2015, 30 minutes
We first encounter Stonehenge in the pale mist of an English morning. The large pillar-like rocks stand regal and firm, rising from the dew. Built over the course of more than 1,000 years, Stonehenge is one of the most famous Bronze Age monuments in the world. Approaching slowly over the sun-kissed fields, we see the precise curves of the circle contrasted with the raw bulk of the sandstone and bluestone boulders. We come in closer to examine the pale green and dark brown lichen and moss that covers each boulder. Eventually, as the sun sets in a dramatic array of periwinkle, lavender, and pale yellow, we leave the last existing lintelled stone circle.
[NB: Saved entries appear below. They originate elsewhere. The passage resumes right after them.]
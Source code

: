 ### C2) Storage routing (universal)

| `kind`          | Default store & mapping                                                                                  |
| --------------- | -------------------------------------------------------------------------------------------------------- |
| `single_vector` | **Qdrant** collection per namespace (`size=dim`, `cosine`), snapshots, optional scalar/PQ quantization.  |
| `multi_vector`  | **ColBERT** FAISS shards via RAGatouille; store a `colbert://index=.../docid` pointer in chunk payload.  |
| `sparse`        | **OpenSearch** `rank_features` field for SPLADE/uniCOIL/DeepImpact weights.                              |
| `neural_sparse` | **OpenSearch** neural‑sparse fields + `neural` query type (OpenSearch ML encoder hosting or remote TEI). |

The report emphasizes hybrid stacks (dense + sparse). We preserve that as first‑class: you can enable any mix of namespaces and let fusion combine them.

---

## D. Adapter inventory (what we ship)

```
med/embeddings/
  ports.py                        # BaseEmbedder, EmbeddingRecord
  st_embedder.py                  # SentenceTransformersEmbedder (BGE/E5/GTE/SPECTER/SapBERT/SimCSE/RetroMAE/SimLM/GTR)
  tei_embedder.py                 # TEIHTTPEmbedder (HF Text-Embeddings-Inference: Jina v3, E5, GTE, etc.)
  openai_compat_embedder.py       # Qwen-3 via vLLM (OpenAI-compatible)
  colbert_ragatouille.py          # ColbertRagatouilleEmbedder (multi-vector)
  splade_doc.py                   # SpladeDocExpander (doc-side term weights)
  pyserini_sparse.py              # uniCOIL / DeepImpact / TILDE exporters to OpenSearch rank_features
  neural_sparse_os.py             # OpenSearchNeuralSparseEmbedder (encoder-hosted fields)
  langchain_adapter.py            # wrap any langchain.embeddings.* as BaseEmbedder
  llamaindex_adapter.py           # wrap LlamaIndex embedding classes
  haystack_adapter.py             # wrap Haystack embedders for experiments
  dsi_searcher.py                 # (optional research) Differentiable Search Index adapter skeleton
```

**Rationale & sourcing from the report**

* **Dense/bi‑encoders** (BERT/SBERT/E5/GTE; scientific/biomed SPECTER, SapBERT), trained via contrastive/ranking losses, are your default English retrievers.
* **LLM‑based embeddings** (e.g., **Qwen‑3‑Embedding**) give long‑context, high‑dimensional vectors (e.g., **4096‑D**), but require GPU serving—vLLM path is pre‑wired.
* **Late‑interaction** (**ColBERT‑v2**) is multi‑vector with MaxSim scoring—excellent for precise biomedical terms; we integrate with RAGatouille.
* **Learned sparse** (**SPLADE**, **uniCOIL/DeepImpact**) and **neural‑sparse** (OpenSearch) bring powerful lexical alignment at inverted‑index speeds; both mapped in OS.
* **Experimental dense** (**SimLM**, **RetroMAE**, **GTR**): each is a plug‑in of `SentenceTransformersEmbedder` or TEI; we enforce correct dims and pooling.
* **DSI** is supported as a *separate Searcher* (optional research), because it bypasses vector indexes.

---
The silhouetted rocks stand guard as night approaches.
This is one episode of the television series BIG PICTURE EARTH. Inspired by the Walt Whitman poem "There Was A Child Went Forth," this 20 x 30 minute series will take viewers on a visual exploration of the most majestic spaces on the planet, and allow them to engage both the detail and the big picture vistas in these spectacular destinations. It is scheduled to begin airing to domestic and international audiences via on-demand streaming, in 4k resolution (twice that of HD television), sometime in late 2015. The editorial style and pacing is slow and relaxed, constantly moving like a child, like a bird, like a bee. There are no actors, no narration, no music, no spoken words at all.